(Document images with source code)

- - -

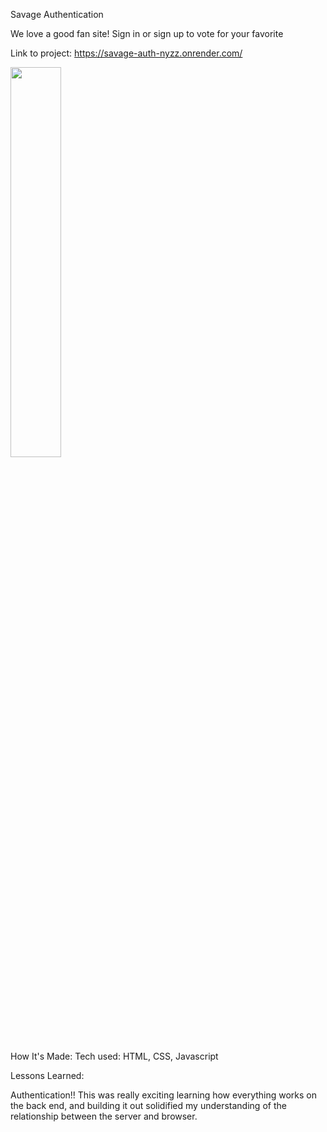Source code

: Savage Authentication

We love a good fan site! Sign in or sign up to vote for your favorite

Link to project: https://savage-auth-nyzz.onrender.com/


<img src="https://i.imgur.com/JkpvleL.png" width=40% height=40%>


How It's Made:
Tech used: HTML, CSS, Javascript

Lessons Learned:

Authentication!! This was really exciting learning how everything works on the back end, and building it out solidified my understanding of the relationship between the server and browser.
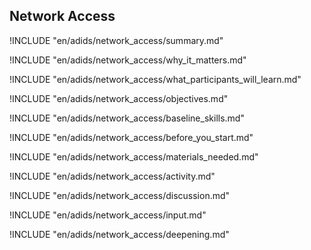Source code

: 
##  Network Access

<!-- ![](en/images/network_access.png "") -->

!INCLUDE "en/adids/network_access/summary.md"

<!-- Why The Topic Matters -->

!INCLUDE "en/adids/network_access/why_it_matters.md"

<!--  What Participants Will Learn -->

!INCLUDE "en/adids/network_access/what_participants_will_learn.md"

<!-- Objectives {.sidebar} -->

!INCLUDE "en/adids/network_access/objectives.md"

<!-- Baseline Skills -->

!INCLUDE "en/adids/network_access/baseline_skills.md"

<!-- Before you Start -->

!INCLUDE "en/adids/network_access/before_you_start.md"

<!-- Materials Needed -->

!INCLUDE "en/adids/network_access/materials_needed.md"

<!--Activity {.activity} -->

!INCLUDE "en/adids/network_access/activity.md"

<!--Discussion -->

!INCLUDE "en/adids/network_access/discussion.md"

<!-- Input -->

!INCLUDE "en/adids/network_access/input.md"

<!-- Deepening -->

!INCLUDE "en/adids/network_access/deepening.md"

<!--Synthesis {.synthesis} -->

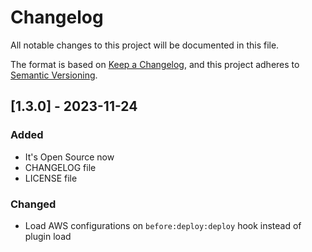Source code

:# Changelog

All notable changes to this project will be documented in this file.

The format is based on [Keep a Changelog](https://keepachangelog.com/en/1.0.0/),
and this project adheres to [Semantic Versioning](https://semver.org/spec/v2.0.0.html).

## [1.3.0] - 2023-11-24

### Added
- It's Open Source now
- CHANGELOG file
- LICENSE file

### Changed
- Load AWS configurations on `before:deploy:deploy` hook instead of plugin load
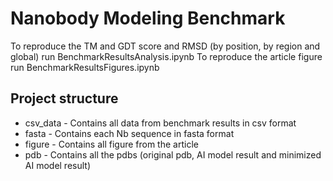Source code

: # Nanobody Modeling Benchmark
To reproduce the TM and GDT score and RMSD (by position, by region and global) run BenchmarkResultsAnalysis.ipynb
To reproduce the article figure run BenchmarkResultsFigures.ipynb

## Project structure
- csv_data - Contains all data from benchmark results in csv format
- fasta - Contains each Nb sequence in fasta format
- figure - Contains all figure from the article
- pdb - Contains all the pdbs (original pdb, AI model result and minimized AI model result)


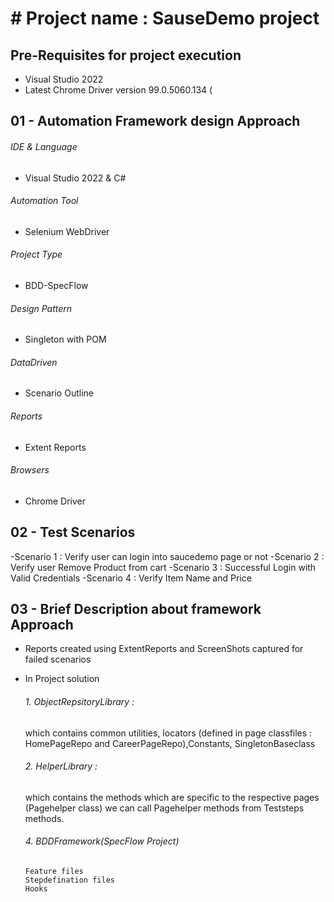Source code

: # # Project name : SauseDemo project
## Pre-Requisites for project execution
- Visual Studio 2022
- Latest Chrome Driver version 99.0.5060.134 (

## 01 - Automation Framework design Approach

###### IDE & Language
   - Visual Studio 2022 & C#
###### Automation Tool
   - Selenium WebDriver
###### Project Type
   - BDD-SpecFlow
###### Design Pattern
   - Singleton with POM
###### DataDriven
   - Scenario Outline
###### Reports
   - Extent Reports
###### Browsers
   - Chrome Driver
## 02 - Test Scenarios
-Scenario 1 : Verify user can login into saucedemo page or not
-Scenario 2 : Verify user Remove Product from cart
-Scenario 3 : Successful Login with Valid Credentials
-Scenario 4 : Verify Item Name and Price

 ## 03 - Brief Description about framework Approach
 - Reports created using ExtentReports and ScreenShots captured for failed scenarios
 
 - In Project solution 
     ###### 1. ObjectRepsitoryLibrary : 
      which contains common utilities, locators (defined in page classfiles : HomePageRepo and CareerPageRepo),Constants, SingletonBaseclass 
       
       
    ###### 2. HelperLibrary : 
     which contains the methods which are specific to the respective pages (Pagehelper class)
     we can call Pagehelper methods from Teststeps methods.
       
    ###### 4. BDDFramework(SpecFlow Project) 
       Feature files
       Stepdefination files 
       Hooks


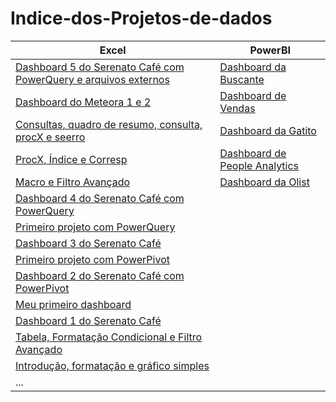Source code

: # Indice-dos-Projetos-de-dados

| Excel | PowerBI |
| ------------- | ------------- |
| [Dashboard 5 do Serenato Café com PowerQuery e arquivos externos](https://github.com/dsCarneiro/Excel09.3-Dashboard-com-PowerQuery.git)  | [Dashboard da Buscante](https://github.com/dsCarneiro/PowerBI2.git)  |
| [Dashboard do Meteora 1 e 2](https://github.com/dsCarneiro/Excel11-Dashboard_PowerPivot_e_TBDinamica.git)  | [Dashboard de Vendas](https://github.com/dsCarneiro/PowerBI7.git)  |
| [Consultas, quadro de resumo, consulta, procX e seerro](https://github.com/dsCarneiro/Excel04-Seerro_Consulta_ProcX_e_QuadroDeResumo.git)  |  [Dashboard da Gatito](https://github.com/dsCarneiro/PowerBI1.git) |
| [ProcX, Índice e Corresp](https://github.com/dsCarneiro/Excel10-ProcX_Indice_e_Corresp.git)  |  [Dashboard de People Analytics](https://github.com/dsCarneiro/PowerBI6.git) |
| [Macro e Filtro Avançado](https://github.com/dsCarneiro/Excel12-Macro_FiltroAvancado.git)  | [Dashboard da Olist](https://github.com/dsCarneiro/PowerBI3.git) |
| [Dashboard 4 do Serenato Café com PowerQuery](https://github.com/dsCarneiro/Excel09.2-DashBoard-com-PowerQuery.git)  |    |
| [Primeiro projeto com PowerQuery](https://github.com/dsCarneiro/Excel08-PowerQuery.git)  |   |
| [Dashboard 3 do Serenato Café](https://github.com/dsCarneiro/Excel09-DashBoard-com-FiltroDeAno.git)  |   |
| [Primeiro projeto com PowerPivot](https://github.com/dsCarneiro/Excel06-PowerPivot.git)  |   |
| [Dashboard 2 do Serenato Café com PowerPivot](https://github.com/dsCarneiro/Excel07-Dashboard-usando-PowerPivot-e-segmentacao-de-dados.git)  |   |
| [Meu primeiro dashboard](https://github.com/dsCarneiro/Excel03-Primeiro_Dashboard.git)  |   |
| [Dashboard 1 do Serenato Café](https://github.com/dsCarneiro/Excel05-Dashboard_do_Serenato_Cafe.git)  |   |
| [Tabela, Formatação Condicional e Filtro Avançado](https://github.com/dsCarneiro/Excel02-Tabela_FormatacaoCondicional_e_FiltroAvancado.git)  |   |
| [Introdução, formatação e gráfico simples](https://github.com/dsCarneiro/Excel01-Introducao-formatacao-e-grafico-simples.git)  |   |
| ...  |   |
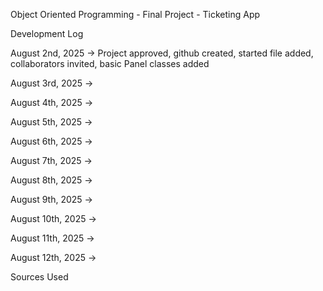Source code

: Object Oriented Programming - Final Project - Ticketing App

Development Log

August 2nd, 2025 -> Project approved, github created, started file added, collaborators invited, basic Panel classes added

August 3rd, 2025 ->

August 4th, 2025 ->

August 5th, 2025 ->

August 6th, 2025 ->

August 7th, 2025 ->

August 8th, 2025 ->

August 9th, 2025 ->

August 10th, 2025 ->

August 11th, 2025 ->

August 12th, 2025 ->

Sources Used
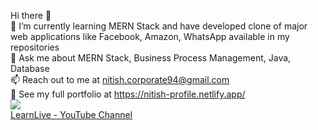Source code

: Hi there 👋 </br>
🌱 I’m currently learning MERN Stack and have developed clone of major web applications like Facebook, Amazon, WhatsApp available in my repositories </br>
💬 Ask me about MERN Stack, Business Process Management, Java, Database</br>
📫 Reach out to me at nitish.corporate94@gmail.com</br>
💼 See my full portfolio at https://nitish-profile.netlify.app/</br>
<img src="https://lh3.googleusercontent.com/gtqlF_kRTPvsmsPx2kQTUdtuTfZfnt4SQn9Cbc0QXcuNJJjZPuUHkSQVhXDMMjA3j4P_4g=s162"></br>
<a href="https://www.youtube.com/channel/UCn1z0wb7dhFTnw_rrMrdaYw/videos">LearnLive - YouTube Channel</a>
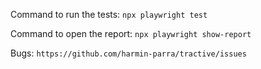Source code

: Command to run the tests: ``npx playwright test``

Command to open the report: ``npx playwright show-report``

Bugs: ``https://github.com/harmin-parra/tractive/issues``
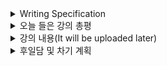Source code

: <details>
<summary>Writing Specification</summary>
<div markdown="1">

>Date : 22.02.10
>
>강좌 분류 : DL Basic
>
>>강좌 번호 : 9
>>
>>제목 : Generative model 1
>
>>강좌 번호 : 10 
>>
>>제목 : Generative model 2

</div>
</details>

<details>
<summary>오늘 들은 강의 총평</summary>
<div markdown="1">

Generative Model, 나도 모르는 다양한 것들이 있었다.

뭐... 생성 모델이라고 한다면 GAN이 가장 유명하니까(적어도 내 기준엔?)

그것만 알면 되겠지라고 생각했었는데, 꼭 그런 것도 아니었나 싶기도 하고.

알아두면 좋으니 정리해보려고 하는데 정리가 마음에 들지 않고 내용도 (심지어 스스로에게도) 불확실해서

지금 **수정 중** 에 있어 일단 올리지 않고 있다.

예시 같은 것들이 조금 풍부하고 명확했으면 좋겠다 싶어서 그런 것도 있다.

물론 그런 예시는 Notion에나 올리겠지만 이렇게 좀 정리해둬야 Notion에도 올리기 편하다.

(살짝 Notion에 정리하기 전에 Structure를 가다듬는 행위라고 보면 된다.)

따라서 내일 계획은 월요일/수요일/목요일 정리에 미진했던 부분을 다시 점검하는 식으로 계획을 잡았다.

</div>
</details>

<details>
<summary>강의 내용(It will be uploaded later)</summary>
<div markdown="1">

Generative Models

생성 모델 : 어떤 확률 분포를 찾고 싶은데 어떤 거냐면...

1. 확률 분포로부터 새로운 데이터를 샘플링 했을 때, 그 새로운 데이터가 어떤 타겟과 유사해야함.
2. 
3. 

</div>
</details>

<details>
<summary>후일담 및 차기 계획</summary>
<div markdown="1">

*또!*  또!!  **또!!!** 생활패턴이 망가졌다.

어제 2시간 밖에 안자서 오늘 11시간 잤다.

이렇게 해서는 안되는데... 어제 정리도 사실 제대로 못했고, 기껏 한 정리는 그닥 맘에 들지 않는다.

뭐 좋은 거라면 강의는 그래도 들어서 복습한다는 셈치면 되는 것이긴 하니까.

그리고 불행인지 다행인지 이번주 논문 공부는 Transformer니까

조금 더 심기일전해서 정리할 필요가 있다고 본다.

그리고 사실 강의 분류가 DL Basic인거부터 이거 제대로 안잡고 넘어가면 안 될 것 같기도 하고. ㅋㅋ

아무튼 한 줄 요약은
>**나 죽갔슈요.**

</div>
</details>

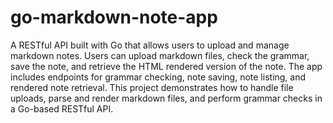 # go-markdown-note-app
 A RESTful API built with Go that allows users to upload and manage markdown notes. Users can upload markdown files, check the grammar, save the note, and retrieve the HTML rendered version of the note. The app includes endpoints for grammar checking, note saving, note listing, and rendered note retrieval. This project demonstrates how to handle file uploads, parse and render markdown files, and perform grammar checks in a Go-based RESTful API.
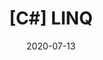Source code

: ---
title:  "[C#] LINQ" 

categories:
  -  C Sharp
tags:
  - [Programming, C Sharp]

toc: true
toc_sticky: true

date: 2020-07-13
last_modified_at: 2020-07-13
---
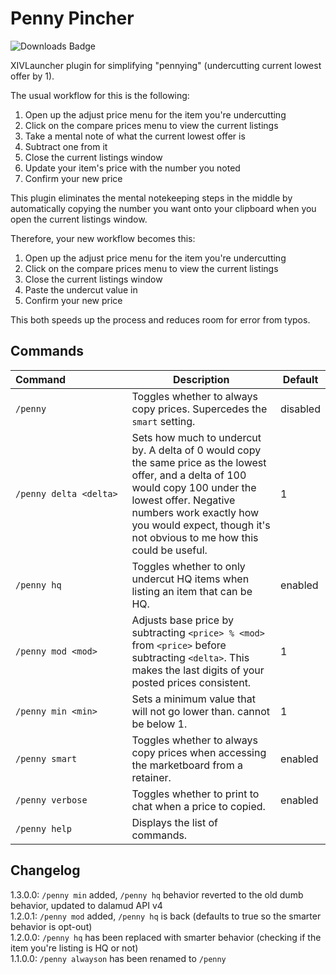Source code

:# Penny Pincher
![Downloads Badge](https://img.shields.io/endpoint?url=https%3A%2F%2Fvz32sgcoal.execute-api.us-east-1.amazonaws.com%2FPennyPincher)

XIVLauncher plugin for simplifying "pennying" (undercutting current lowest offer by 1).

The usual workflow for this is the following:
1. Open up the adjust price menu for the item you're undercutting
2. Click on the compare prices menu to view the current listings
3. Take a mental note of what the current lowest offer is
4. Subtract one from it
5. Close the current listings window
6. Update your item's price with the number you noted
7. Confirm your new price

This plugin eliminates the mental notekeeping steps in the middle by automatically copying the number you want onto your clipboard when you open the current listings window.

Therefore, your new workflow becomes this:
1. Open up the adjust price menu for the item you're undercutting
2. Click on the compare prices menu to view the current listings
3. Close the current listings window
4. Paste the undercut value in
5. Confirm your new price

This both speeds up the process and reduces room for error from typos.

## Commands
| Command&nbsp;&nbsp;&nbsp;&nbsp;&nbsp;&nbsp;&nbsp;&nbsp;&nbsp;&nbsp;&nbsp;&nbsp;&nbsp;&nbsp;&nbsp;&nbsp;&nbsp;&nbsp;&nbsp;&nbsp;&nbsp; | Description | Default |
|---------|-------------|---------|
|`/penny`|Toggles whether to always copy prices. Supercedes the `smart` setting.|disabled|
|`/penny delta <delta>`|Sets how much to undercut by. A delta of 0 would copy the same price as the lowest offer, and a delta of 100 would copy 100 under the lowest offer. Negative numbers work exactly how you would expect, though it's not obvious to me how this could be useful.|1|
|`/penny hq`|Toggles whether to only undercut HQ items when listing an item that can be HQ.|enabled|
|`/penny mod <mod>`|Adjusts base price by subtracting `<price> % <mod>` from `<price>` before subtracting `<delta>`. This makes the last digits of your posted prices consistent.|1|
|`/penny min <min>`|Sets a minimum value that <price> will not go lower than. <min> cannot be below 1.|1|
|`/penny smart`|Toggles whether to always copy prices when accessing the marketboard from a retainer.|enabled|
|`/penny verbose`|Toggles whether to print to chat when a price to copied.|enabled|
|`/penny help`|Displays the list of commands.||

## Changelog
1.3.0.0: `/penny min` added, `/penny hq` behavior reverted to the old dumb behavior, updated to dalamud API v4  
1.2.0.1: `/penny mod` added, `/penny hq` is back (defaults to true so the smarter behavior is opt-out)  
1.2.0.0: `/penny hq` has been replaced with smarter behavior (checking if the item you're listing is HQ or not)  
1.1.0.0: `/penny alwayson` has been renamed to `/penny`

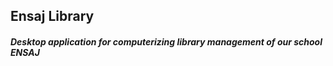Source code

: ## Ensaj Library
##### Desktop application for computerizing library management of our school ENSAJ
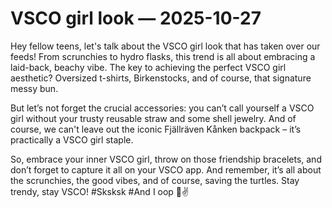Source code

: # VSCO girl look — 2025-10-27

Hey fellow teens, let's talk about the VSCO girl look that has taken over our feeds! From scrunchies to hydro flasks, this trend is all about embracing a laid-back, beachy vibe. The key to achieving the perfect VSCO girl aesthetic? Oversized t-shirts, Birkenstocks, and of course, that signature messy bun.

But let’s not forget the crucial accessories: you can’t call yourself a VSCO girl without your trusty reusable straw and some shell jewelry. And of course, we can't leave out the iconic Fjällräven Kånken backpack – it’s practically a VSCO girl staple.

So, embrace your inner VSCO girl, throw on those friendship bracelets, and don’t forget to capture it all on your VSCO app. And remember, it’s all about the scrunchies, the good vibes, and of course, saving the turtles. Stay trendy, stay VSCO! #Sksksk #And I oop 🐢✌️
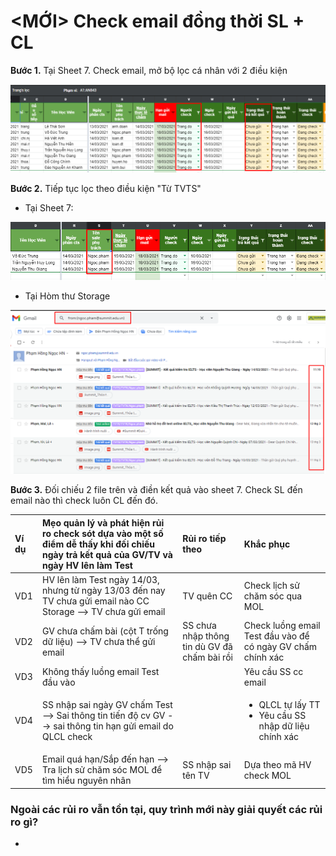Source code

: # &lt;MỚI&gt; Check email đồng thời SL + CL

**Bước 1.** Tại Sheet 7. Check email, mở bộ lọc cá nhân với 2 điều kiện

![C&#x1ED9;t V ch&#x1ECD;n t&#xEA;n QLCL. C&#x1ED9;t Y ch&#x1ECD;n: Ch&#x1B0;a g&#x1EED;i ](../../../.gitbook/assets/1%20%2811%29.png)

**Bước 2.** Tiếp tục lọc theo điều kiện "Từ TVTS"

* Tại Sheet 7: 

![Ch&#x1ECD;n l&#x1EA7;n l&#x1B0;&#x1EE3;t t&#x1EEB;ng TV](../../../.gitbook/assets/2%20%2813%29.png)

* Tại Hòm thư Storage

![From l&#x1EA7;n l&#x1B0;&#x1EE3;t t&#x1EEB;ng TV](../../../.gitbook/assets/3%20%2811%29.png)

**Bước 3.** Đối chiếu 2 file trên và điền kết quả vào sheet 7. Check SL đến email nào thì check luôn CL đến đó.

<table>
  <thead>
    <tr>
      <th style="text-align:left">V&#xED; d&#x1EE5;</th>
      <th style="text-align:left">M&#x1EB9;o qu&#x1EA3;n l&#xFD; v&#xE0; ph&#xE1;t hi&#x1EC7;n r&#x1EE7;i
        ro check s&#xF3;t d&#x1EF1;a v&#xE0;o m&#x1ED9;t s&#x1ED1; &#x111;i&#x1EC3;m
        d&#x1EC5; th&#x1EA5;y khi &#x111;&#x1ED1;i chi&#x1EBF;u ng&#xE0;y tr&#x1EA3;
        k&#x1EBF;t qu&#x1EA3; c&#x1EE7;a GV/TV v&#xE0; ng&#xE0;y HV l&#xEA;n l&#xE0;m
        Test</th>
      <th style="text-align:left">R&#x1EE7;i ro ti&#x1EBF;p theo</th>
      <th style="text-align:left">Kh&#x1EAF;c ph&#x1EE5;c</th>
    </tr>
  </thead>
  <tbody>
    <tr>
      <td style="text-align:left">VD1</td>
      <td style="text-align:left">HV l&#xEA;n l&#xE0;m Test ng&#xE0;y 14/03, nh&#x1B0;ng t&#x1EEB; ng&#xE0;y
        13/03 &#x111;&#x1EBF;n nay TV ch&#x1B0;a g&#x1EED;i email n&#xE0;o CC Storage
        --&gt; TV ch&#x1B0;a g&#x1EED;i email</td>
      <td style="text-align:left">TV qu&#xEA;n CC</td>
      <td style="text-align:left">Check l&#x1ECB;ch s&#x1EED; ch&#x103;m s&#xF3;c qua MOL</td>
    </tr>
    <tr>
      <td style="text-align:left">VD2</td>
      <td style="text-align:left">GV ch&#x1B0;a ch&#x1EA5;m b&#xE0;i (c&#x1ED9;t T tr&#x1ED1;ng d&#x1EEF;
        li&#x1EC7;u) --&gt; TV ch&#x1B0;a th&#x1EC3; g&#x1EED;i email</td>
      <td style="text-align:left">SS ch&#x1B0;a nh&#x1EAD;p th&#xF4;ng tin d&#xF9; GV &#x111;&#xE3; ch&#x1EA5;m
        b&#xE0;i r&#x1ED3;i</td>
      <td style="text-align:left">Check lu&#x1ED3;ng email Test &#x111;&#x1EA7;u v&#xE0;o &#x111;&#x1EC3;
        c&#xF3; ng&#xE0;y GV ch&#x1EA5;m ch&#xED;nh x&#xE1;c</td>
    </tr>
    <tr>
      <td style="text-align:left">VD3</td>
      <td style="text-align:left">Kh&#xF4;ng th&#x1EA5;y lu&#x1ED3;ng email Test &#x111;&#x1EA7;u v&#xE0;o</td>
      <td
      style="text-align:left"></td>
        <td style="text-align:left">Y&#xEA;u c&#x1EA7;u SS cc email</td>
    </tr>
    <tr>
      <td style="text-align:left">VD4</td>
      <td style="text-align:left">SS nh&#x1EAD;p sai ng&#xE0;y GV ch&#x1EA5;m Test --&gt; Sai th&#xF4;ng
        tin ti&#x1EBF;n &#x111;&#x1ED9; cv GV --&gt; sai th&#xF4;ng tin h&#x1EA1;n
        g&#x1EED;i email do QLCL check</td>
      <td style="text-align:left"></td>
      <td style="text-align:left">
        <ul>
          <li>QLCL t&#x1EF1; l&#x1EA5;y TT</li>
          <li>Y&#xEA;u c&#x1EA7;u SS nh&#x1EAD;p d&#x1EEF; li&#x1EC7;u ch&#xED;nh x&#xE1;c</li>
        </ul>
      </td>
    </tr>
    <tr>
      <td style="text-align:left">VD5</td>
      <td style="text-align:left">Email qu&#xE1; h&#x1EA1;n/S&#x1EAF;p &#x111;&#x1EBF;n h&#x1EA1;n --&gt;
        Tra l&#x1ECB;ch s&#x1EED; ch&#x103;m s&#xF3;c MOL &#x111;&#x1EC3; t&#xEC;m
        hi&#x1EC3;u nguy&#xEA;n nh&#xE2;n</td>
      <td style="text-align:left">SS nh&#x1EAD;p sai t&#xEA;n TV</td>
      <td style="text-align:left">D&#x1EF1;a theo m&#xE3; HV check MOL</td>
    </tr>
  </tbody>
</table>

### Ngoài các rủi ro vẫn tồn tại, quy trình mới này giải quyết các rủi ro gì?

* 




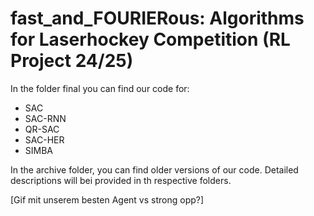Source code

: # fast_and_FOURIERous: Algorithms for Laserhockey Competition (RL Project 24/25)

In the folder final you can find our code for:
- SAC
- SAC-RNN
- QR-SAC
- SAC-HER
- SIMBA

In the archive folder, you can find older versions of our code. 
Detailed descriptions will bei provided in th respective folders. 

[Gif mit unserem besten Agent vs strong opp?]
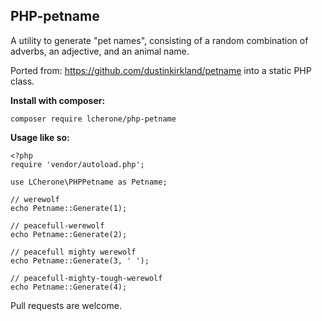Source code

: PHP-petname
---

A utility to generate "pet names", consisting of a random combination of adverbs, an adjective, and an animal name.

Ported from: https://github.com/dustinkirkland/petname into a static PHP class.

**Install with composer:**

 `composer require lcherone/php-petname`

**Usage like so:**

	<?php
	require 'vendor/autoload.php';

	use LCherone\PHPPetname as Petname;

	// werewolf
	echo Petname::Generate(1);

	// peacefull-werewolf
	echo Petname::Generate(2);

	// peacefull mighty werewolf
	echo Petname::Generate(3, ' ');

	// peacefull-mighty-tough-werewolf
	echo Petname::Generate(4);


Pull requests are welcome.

- - -

§ **Work to be completed**
Wherever a line holds the word "assets", copy that line out of the entries above.

§ **Written solution**
![C&#x1ED9;t V ch&#x1ECD;n t&#xEA;n QLCL. C&#x1ED9;t Y ch&#x1ECD;n: Ch&#x1B0;a g&#x1EED;i ](../../../.gitbook/assets/1%20%2811%29.png)
![Ch&#x1ECD;n l&#x1EA7;n l&#x1B0;&#x1EE3;t t&#x1EEB;ng TV](../../../.gitbook/assets/2%20%2813%29.png)
![From l&#x1EA7;n l&#x1B0;&#x1EE3;t t&#x1EEB;ng TV](../../../.gitbook/assets/3%20%2811%29.png)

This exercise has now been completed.